Há, também, registros de abusos cometidos pelos próprios funcionários do governo canadense ali alocados, em estações de salvamento, encarregados de prestar ajuda aos náufragos.
Em alguns casos, foi comprovado que eles exigiam algum tipo de pagamento das vítimas pelo fornecimento de comida e abrigo, até que o socorro chegasse ou fossem levados embora por outros barcos que passassem.
No final do século 18, os donos da escuna cargueira Growler foram obrigados a comprar, dos funcionários da ilha, parte da carga que o próprio barco transportava, já que eles alegavam que a haviam resgatado dos restos do naufrágio – portanto, no seu entendimento, haviam se tornado donos das mercadorias.
Mas o pior foi o que aconteceu em 1800, com as vítimas do naufrágio da escuna Francis.
Os corpos das vítimas que foram dar na praia foram saqueados, para a retirada de joias e anéis, e alguns sobreviventes assassinados, pelo mesmo motivo.

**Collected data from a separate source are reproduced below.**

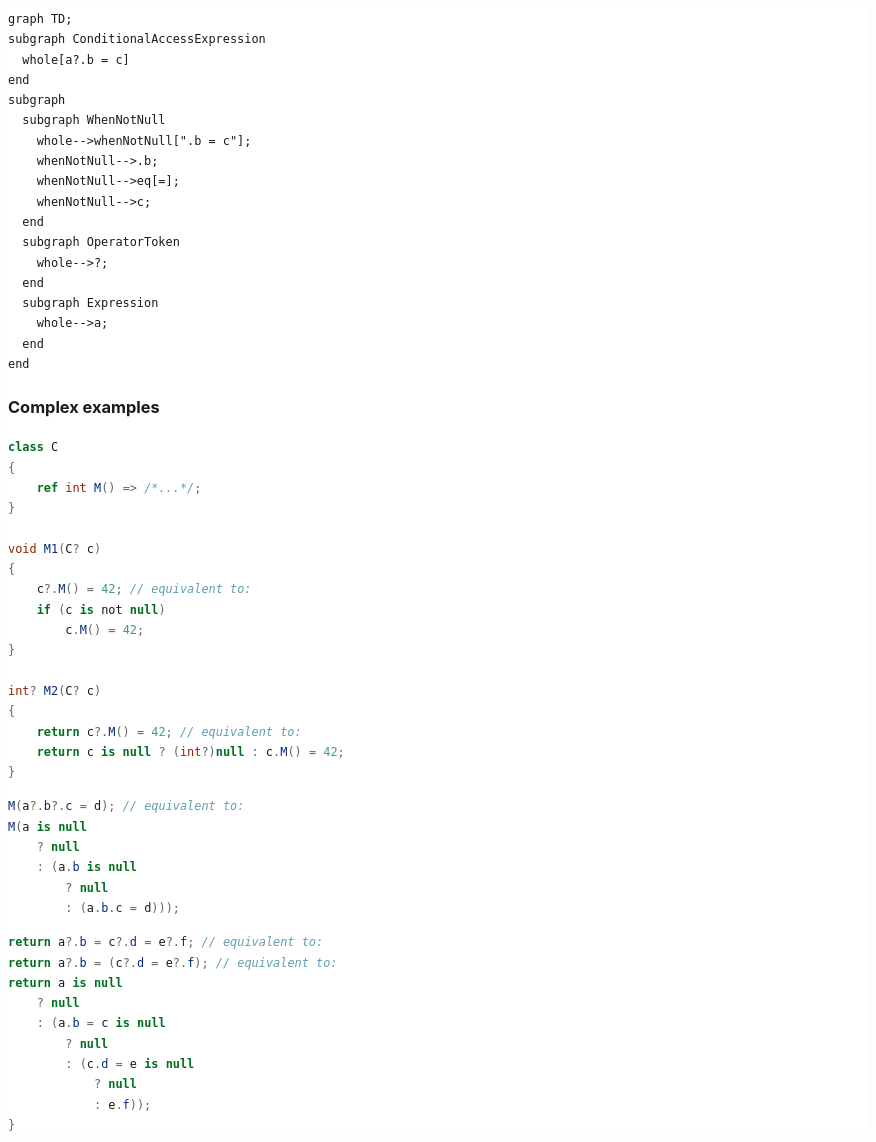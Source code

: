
 ```mermaid
graph TD;
subgraph ConditionalAccessExpression
  whole[a?.b = c]
end
subgraph  
  subgraph WhenNotNull
    whole-->whenNotNull[".b = c"];
    whenNotNull-->.b;
    whenNotNull-->eq[=];
    whenNotNull-->c;
  end
  subgraph OperatorToken
    whole-->?;
  end
  subgraph Expression
    whole-->a;
  end
end
```

### Complex examples
```cs
class C
{
    ref int M() => /*...*/;
}

void M1(C? c)
{
    c?.M() = 42; // equivalent to:
    if (c is not null)
        c.M() = 42;
}

int? M2(C? c)
{
    return c?.M() = 42; // equivalent to:
    return c is null ? (int?)null : c.M() = 42;
}
```

```cs
M(a?.b?.c = d); // equivalent to:
M(a is null
    ? null
    : (a.b is null
        ? null
        : (a.b.c = d)));
```

```cs
return a?.b = c?.d = e?.f; // equivalent to:
return a?.b = (c?.d = e?.f); // equivalent to:
return a is null
    ? null
    : (a.b = c is null
        ? null
        : (c.d = e is null
            ? null
            : e.f));
}
```


[summary]: #summary
[motivation]: #motivation
[design]: #detailed-design
[drawbacks]: #drawbacks
[alternatives]: #alternatives
[unresolved]: #unresolved-questions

Depois disso, o governo canadense decidiu implantar Abrigos de Refúgio – com víveres para os náufragos – e Postos de Salvamento, alguns deles equipados com uma novidade para a época: as armas Lyle, uma espécie de lançador de cabos, cuja função era conectar os navios encalhados nos bancos de areia com a ilha, por meio de uma espécie de tirolesa, pela qual os sobreviventes deslizavam até a praia.
Mas nem isso impediu a pior de todas as barbáries na dramática história de Sable Island: a colisão (causada pelo denso nevoeiro) do vapor francês La Bourgogne com a escuna inglesa Cromartyshire, em 4 de julho de 1898.

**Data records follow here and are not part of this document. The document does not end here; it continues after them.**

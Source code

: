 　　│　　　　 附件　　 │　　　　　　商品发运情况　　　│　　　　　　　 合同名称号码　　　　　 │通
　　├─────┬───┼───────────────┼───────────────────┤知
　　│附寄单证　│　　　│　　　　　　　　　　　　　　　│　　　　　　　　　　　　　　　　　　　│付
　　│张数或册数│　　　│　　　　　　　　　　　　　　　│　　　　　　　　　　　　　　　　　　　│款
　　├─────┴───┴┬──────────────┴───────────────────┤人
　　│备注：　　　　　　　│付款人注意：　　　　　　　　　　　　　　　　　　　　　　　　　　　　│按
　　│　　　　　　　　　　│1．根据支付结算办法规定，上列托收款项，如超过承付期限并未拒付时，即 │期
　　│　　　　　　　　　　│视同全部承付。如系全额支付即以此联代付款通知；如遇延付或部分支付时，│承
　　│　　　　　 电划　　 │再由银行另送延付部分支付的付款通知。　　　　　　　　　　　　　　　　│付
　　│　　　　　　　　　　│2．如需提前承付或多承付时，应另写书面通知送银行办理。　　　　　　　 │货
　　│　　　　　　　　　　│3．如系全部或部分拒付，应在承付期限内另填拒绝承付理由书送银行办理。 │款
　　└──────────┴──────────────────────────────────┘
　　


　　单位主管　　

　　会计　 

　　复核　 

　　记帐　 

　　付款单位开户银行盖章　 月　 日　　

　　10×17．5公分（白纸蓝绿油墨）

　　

Na tentativa de evitar o naufrágio, o capitão do La Bourgogne tentou encalhar o navio na praia, mas o máximo que conseguiu foi desencadear uma selvagem operação de abandono da embarcação, com passageiros e tripulantes espancando-se mutuamente, na disputa por um lugar nos botes salva-vidas.
No final do caos instalado, mais de 500 pessoas estavam mortas.
E, entre os sobreviventes, apenas uma mulher – todas as demais, bem como as crianças que viajavam no vapor, que seguia de Nova York com destino à França, foram impedidas pelos homens de embarcarem nos botes.
Muitos deles, tripulantes do próprio navio, que trataram apenas de salvar a própria pele.
Com os avanços nos instrumentos de navegação e a implantação de faróis automáticos em toda a ilha, os naufrágios em Sable Island – hoje, uma Reserva Natural protegida por lei no Canadá, já que abriga uma das maiores colônias de focas cinzentas do Atlântico -, praticamente estancaram.
Mas o principal símbolo da ilha – manadas de cavalos selvagens, que sobrevivem graças a uma espécie de gramínea que brota em certas partes da ilha – permanece o mesmo do passado.
Porque os seus antecedentes também chegaram ali por conta dos naufrágios em massa de Sable Island, no passado.